In this pattern, an attacker who captures request_id, user_id, and payload can replay the call with the same parameters. DynamoDB will accept the write unless conditional checks prevent duplicates. MiddleBrick would flag missing idempotency handling and insufficient input validation as actionable findings, with remediation guidance to introduce uniqueness constraints and cryptographic nonces.

Dynamodb-Specific Remediation in Fastapi — concrete code fixes

To mitigate replay attacks in Fastapi with DynamoDB, implement idempotency at the application layer, enforce uniqueness, and validate temporal freshness. Below are concrete, DynamoDB-aware code patterns that align with the checks middleBrick performs and the remediation guidance it provides.

  • Use a client-provided idempotency key with a uniqueness constraint in DynamoDB. Store the key with a TTL so that old keys expire and storage does not grow indefinitely.
  • Add a server-side nonce or timestamp window to reject stale requests. Verify that timestamps are within an acceptable skew (for example, ±2 minutes) and that nonces have not been used before for the same entity.
  • Employ conditional writes to ensure that duplicate keys cannot overwrite existing valid data, and return a clear conflict response instead of silently succeeding.
  • Enforce TLS and avoid returning sensitive data in responses that could be reused; use environment-managed credentials and avoid embedding secrets in code.

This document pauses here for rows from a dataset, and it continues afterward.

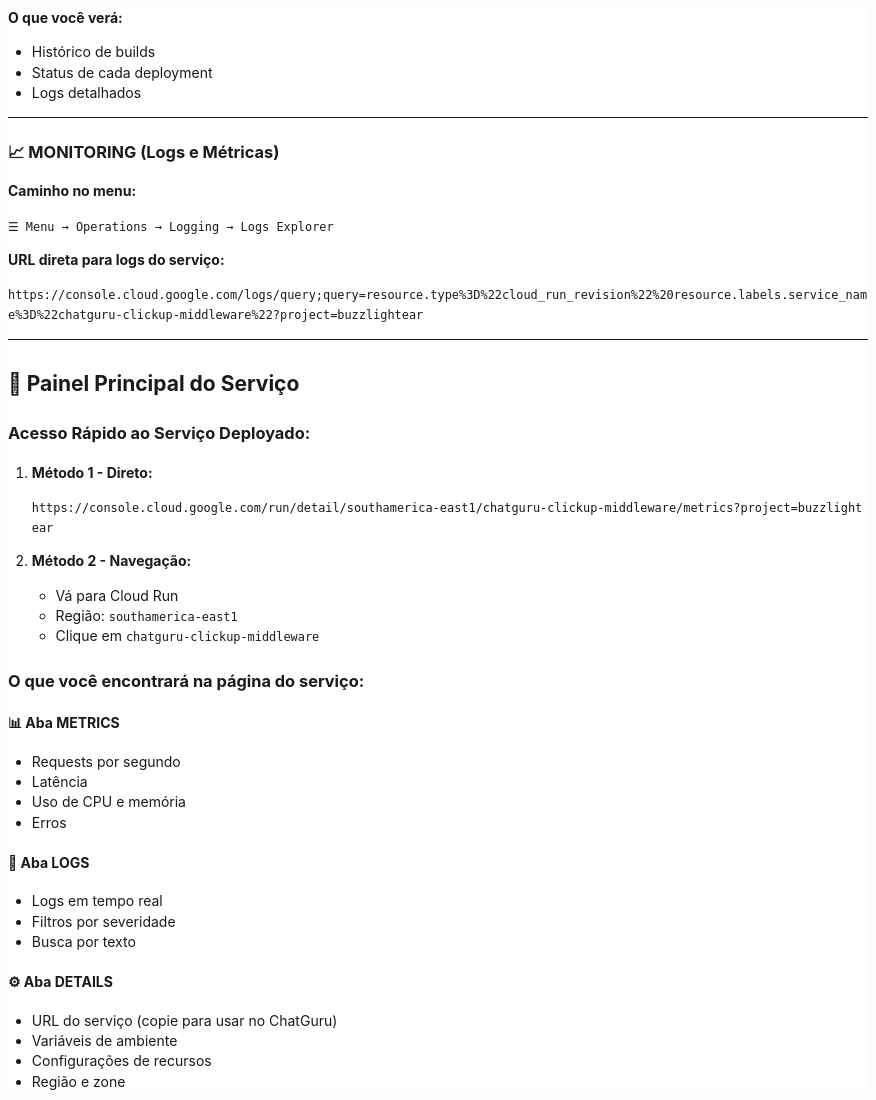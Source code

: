 **O que você verá:**
- Histórico de builds
- Status de cada deployment
- Logs detalhados

---

### 📈 MONITORING (Logs e Métricas)

**Caminho no menu:**
```
☰ Menu → Operations → Logging → Logs Explorer
```

**URL direta para logs do serviço:**
```
https://console.cloud.google.com/logs/query;query=resource.type%3D%22cloud_run_revision%22%20resource.labels.service_name%3D%22chatguru-clickup-middleware%22?project=buzzlightear
```

---

## 🎯 Painel Principal do Serviço

### Acesso Rápido ao Serviço Deployado:

1. **Método 1 - Direto:**
   ```
   https://console.cloud.google.com/run/detail/southamerica-east1/chatguru-clickup-middleware/metrics?project=buzzlightear
   ```

2. **Método 2 - Navegação:**
   - Vá para Cloud Run
   - Região: `southamerica-east1`
   - Clique em `chatguru-clickup-middleware`

### O que você encontrará na página do serviço:

#### 📊 Aba METRICS
- Requests por segundo
- Latência
- Uso de CPU e memória
- Erros

#### 📝 Aba LOGS
- Logs em tempo real
- Filtros por severidade
- Busca por texto

#### ⚙️ Aba DETAILS
- URL do serviço (copie para usar no ChatGuru)
- Variáveis de ambiente
- Configurações de recursos
- Região e zone
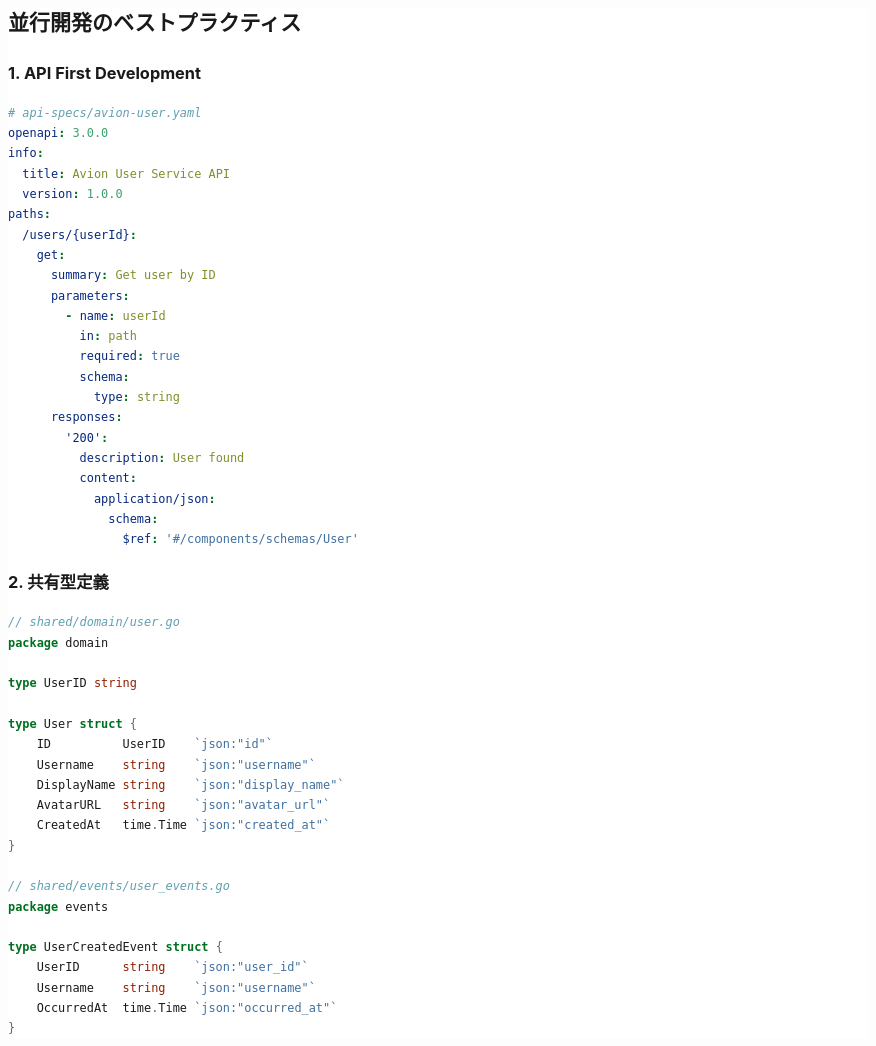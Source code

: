
## 並行開発のベストプラクティス

### 1. API First Development

```yaml
# api-specs/avion-user.yaml
openapi: 3.0.0
info:
  title: Avion User Service API
  version: 1.0.0
paths:
  /users/{userId}:
    get:
      summary: Get user by ID
      parameters:
        - name: userId
          in: path
          required: true
          schema:
            type: string
      responses:
        '200':
          description: User found
          content:
            application/json:
              schema:
                $ref: '#/components/schemas/User'
```

### 2. 共有型定義

```go
// shared/domain/user.go
package domain

type UserID string

type User struct {
    ID          UserID    `json:"id"`
    Username    string    `json:"username"`
    DisplayName string    `json:"display_name"`
    AvatarURL   string    `json:"avatar_url"`
    CreatedAt   time.Time `json:"created_at"`
}

// shared/events/user_events.go
package events

type UserCreatedEvent struct {
    UserID      string    `json:"user_id"`
    Username    string    `json:"username"`
    OccurredAt  time.Time `json:"occurred_at"`
}
```
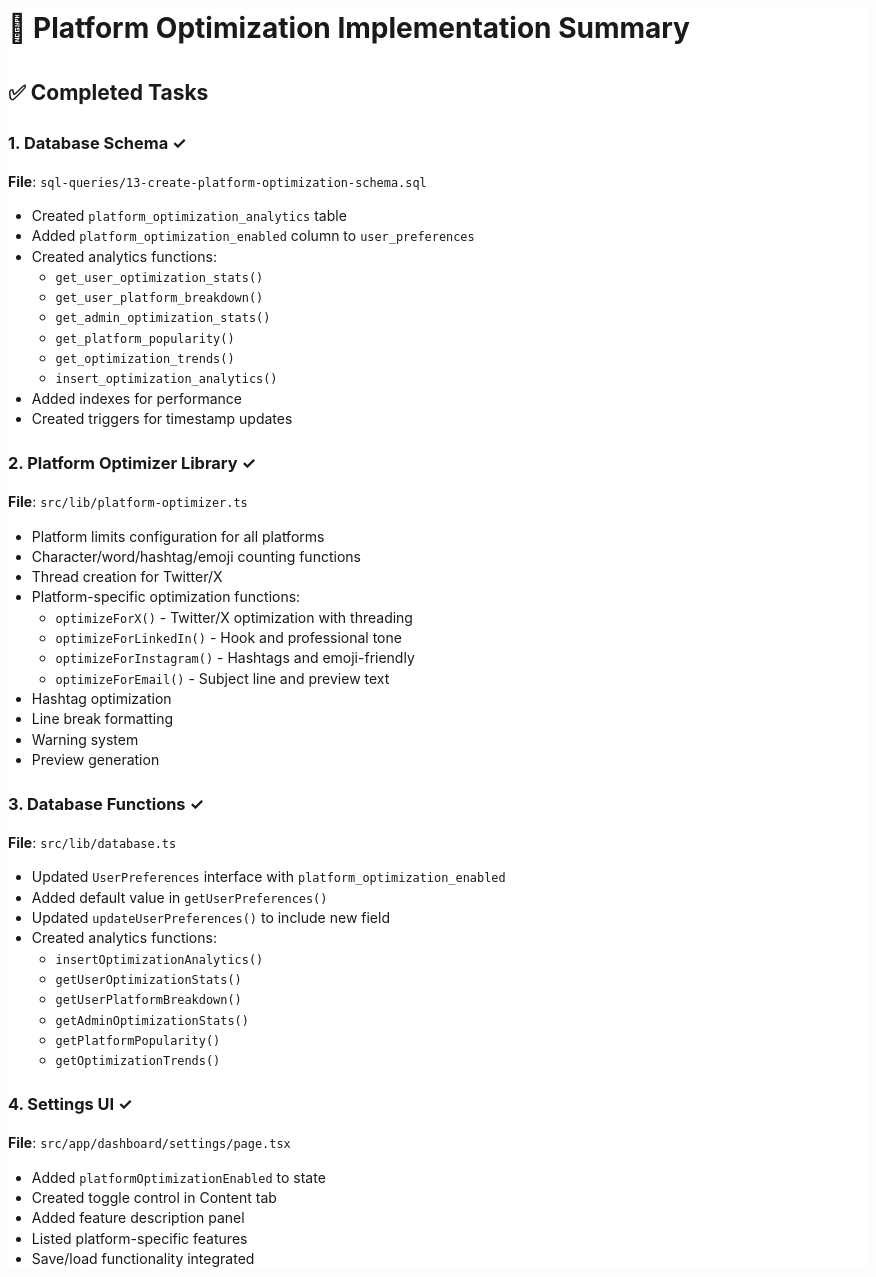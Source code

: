 # 🎯 Platform Optimization Implementation Summary

## ✅ Completed Tasks

### 1. Database Schema ✓
**File**: `sql-queries/13-create-platform-optimization-schema.sql`
- Created `platform_optimization_analytics` table
- Added `platform_optimization_enabled` column to `user_preferences`
- Created analytics functions:
  - `get_user_optimization_stats()`
  - `get_user_platform_breakdown()`
  - `get_admin_optimization_stats()`
  - `get_platform_popularity()`
  - `get_optimization_trends()`
  - `insert_optimization_analytics()`
- Added indexes for performance
- Created triggers for timestamp updates

### 2. Platform Optimizer Library ✓
**File**: `src/lib/platform-optimizer.ts`
- Platform limits configuration for all platforms
- Character/word/hashtag/emoji counting functions
- Thread creation for Twitter/X
- Platform-specific optimization functions:
  - `optimizeForX()` - Twitter/X optimization with threading
  - `optimizeForLinkedIn()` - Hook and professional tone
  - `optimizeForInstagram()` - Hashtags and emoji-friendly
  - `optimizeForEmail()` - Subject line and preview text
- Hashtag optimization
- Line break formatting
- Warning system
- Preview generation

### 3. Database Functions ✓
**File**: `src/lib/database.ts`
- Updated `UserPreferences` interface with `platform_optimization_enabled`
- Added default value in `getUserPreferences()`
- Updated `updateUserPreferences()` to include new field
- Created analytics functions:
  - `insertOptimizationAnalytics()`
  - `getUserOptimizationStats()`
  - `getUserPlatformBreakdown()`
  - `getAdminOptimizationStats()`
  - `getPlatformPopularity()`
  - `getOptimizationTrends()`

### 4. Settings UI ✓
**File**: `src/app/dashboard/settings/page.tsx`
- Added `platformOptimizationEnabled` to state
- Created toggle control in Content tab
- Added feature description panel
- Listed platform-specific features
- Save/load functionality integrated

Secure implementation example:

import boto3
from fastapi import FastAPI, HTTPException
from datetime import datetime, timezone
import time

app = FastAPI()
dynamodb = boto3.resource('dynamodb', region_name='us-east-1')
table = dynamodb.Table('requests')

# Idempotency TTL in seconds (e.g., 24 hours)
IDEMPOTENCY_TTL = 86400
# Allowed clock skew in seconds
CLOCK_SKEW = 120

def is_fresh(timestamp: float) -> bool:
    return abs(datetime.now(timezone.utc).timestamp() - timestamp) <= CLOCK_SKEW

@app.post('/submit')
def submit(
    idempotency_key: str,
    request_ts: float,
    user_id: str,
    payload: dict
):
    # Reject requests with stale timestamps
    if not is_fresh(request_ts):
        raise HTTPException(status_code=400, detail='Request timestamp too old or in the future')

    # Conditional write to enforce uniqueness of idempotency key
    try:
        table.put_item(
            Item={
                'idempotency_key': idempotency_key,
                'user_id': user_id,
                'payload': payload,
                'request_ts': request_ts,
                'ttl': int(time.time()) + IDEMPOTENCY_TTL
            },
            ConditionExpression='attribute_not_exists(idempotency_key)'
        )
    except Exception as e:
        # A ConditionalCheckFailedException indicates a duplicate replay
        if e.response.get('Error', {}).get('Code') == 'ConditionalCheckFailedException':
            raise HTTPException(status_code=409, detail='Duplicate request detected')
        raise

    return {'status': 'accepted', 'idempotency_key': idempotency_key}

This pattern ensures that each idempotency_key can be written only once (conditional write), and that old keys eventually expire via TTL. The timestamp check defends against replays using captured requests that are slightly delayed. MiddleBrick’s scans highlight missing idempotency and timestamp validation; applying these fixes addresses the findings and improves the security risk score across Authentication, Input Validation, and Data Exposure checks.

Additionally, ensure that all communication with DynamoDB occurs over TLS and that responses do not leak sensitive information. MiddleBrick’s Encryption and Data Exposure checks can help verify that the API meets baseline transport and output safety expectations. For ongoing protection, use the Pro plan’s continuous monitoring to detect new anomalies and integrate the GitHub Action to fail builds if a future change weakens idempotency or validation.

Frequently Asked Questions

Can a replay attack succeed if I use HTTPS only?
HTTPS protects data in transit but does not prevent replay. An attacker can still capture and re-send a valid request. You must implement idempotency, nonces, or timestamps to stop replays.
Does DynamoDB protect against replays automatically?
No. DynamoDB stores requests as written; it does not detect duplicate intents. You must enforce uniqueness in your application layer via conditional writes and idempotency keys.